Not that everything Flager is laying down is easy to pick up in this production. Like many new works, this one piles on a lot of plot in some cases and not enough character development in others, trying our patience at times and lessening the overall sweetness of the central love story.

We meet the women (former sorority sisters) as they gather at a diner to discuss organizing an LBGTQ prom for local kids. Why is the prom necessary? Is the high school not accepting of same-sex relationships? What year is this? All unanswered questions that irk but ultimately don’t matter all that much. Flager simply uses the prom as an excuse to get her ladies all in a room together.

There’s the ethereal sundress-wearing therapist Anne (Katherine Rinandi), the organizer of the group. Her long-time horse farmer girlfriend Taylor (Christina Taylor Wood).
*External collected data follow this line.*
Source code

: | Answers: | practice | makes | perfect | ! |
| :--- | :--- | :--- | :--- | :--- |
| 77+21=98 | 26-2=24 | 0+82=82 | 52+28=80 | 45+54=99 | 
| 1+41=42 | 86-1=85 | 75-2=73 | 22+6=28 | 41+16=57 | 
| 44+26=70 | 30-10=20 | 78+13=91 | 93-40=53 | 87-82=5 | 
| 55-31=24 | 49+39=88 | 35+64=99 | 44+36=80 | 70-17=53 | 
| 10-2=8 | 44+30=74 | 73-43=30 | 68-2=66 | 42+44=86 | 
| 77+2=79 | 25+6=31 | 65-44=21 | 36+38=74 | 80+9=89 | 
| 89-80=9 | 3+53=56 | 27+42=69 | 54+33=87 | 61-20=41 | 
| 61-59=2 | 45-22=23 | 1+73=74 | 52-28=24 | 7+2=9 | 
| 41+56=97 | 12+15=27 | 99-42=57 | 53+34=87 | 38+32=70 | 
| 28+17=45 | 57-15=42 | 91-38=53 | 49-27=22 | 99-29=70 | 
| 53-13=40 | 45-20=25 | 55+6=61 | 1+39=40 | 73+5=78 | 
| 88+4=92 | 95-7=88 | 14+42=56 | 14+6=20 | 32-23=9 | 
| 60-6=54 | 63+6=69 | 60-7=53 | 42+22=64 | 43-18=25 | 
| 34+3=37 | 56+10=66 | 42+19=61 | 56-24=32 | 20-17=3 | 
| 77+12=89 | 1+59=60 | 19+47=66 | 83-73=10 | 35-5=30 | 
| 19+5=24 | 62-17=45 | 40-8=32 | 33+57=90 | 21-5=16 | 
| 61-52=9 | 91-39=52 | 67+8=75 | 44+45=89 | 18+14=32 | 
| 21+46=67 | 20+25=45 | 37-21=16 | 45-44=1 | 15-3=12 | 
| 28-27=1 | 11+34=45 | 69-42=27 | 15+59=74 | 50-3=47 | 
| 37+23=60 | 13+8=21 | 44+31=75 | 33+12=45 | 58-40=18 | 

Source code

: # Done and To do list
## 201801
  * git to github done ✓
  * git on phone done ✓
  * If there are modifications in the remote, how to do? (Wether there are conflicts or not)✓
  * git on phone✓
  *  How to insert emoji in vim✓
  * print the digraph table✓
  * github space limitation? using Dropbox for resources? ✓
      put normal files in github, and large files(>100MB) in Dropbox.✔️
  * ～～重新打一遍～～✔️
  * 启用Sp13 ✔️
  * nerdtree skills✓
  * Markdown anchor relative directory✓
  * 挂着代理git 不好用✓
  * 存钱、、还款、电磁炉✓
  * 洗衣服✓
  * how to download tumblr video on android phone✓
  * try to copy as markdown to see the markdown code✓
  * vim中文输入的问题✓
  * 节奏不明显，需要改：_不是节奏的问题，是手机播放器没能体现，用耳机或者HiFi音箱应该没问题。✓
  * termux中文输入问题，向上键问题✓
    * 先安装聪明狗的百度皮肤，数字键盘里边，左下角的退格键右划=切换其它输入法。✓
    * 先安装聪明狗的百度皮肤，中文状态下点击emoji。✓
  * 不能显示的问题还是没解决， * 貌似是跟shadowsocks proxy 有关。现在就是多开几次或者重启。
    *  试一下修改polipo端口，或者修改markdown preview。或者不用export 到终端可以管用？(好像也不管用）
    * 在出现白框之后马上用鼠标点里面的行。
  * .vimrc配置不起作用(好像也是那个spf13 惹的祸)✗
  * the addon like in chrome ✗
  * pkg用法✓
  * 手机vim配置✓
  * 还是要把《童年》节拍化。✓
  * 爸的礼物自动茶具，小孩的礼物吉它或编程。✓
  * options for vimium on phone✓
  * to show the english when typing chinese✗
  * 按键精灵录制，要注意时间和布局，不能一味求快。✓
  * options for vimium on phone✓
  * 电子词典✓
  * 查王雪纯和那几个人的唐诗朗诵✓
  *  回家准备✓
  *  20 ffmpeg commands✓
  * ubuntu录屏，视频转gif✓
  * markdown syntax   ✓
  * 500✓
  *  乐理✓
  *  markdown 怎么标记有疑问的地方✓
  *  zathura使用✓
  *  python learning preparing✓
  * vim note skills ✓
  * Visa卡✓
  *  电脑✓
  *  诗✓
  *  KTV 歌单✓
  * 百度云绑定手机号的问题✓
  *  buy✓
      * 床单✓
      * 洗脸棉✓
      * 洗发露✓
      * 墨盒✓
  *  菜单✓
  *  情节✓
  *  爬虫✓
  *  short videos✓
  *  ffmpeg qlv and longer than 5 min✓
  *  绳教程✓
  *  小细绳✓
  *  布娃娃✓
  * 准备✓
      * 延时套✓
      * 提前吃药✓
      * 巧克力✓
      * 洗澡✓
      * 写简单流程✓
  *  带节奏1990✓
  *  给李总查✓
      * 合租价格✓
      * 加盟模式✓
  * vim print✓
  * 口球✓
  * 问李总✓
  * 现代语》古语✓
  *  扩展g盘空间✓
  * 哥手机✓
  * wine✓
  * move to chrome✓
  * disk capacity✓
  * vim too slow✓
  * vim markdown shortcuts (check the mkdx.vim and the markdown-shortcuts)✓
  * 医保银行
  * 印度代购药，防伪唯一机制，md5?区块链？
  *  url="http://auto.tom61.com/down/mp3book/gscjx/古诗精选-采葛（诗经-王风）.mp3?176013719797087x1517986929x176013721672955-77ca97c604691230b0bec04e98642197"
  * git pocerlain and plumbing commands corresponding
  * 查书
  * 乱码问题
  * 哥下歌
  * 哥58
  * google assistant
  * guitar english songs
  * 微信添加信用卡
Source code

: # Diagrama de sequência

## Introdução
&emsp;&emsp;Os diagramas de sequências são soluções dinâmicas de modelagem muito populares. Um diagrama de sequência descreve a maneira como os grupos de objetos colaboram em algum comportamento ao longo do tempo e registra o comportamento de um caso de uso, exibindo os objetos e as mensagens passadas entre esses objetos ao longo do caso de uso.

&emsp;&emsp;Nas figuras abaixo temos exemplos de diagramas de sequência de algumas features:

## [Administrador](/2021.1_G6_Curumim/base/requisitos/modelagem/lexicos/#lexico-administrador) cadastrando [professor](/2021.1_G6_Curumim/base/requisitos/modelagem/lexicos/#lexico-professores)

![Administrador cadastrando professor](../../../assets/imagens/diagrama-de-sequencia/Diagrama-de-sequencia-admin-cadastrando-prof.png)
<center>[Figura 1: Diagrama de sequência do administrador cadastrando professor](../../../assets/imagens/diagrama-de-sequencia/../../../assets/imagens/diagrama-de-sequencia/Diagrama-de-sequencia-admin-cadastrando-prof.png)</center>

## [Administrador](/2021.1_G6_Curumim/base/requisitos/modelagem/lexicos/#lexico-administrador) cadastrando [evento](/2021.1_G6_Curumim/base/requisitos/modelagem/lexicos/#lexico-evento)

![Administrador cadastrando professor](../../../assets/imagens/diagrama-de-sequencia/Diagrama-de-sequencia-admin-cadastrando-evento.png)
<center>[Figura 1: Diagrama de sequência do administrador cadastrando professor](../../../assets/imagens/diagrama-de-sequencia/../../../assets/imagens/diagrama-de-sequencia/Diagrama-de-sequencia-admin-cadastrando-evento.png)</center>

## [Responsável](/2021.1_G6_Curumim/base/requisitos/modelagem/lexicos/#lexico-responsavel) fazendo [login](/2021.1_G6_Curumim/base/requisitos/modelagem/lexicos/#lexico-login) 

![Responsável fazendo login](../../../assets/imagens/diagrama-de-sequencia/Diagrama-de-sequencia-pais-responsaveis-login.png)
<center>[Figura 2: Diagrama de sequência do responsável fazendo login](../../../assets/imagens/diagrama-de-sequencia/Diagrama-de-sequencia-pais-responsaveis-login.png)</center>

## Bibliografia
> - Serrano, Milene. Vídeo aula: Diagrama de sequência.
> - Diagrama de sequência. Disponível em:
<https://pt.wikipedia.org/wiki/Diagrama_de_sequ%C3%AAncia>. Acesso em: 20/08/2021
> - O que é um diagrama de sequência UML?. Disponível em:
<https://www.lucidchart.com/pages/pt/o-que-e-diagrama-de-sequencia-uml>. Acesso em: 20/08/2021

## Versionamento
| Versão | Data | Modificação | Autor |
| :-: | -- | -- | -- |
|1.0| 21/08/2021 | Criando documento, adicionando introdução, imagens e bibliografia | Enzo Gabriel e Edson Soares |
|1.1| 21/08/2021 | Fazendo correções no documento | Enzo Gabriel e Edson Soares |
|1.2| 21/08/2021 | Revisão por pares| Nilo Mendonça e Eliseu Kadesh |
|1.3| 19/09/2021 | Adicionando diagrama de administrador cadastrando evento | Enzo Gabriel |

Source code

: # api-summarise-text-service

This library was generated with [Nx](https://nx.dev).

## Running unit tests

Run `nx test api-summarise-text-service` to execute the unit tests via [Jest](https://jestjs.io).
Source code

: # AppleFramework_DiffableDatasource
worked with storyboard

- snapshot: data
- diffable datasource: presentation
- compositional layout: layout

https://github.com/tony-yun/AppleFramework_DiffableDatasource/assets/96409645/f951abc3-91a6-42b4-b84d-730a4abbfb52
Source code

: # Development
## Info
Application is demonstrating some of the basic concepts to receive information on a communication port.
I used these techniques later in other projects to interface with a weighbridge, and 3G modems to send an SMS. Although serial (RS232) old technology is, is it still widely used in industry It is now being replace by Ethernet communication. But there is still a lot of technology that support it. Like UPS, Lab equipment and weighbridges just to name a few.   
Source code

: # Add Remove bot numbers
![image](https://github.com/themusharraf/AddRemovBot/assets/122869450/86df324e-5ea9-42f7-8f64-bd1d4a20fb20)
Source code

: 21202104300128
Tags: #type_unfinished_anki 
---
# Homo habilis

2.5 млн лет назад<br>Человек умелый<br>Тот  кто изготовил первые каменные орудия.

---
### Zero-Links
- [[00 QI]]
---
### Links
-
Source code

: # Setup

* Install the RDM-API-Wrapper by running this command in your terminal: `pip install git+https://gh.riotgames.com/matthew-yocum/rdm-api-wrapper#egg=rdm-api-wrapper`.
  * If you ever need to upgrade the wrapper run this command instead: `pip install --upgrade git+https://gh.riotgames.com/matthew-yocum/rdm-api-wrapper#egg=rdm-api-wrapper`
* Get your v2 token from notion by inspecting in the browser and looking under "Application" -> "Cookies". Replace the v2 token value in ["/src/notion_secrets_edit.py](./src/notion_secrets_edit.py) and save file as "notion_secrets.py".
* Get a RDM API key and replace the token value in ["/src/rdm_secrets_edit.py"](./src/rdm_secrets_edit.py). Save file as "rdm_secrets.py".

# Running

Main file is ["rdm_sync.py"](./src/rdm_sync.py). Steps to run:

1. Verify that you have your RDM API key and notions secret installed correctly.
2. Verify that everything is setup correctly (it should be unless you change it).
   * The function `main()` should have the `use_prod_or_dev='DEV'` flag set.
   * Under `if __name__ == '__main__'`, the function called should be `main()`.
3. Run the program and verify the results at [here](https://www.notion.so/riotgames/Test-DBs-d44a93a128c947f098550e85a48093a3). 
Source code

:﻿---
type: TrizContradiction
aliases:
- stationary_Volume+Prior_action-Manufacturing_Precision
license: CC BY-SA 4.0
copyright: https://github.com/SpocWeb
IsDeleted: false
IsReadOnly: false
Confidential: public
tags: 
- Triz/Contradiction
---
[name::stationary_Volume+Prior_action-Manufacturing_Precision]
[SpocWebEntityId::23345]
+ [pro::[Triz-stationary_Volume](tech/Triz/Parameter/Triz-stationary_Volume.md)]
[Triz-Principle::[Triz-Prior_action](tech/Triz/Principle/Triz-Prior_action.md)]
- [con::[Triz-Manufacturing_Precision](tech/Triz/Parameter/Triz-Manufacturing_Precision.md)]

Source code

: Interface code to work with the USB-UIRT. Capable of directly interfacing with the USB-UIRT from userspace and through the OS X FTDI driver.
Snooty self-made businesswoman Wendye (Melissa J. Marek) and her improbable girlfriend, the dowdy and utterly smitten Billie (Meredith Anne Gaines). Graphic Designer Cory (Adina Owen giving the standout performance) is the dry and sassy one. Edna (Leona Hoegsberg) owns the shabby diner (that Scenic Designer Mark A. Lewis has confoundingly outfitted with a checkerboard floor so covered in dirt that it looks more like Taylor’s barn than a place anyone would choose to eat in).

Then there’s butch Mac (Malinda L. Beckham), one half of the play’s romantic heart. The recent loss of her partner haunts her still, but it isn’t the only thing pulling at her emotions. For that, we need to go back to her sorority days and the one piece of social commentary Flager allows her script.

We learn that Mac had a secret flirtatious but unconsummated affair with her wealthy and glamorous sorority sister, Rosemary (Alex Vaughn). Secret because none of the women were openly gay at that time. It was simply not approved of. So much so, that when rumors of Mac and Rosemary's affections got out, Mac was asked to leave campus to finish her studies remotely and Rosemary was whisked away by her family, eventually married a man, and was never seen again.

Until….

After all, what decent romance doesn't have an 'until' in its trajectory?

Mac still longs for Rosemary, but fear of heartbreak holds her back. Rosemary similarly has held a torch for Mac all these years as well. There’s not much question of will they or won’t they, but rather how will they and what bumps are on the way.

It’s the bumps that trip up what would otherwise have been a satisfying if not terribly original (save for the lesbian characters) light romantic tale.

There’s a break-up scene so cruel and painful to watch we wonder what it’s doing in this show. Flager seems to be trying to point out that lesbians can be not just horrible people, but horrible to other women as well. It’s a community of all kinds of personalities.

True as this may be, Flager doesn’t follow it up with any consequences or reaction nor does Director Bonnie Hewett do anything to help us buy into the development. A horrible thing happens and no one flinches. This from a group of women connected by having each other’s backs.

As taxing are the many unnecessary scene zigs and zags that populate the second act. Side plots and unnecessary/drawn-out conversations that cover already mined ground bloat the play and lessen the excitement of what we know is ultimately coming.

And yet, once those final scenes between Mac and Rosemary do finally arrive, it’s impossible not to feel our hearts squeeze with hope and warmth. Flager may need to clear the weeds away on this script, but there’s a lovely rose growing in the middle of this presently messy garden of a play.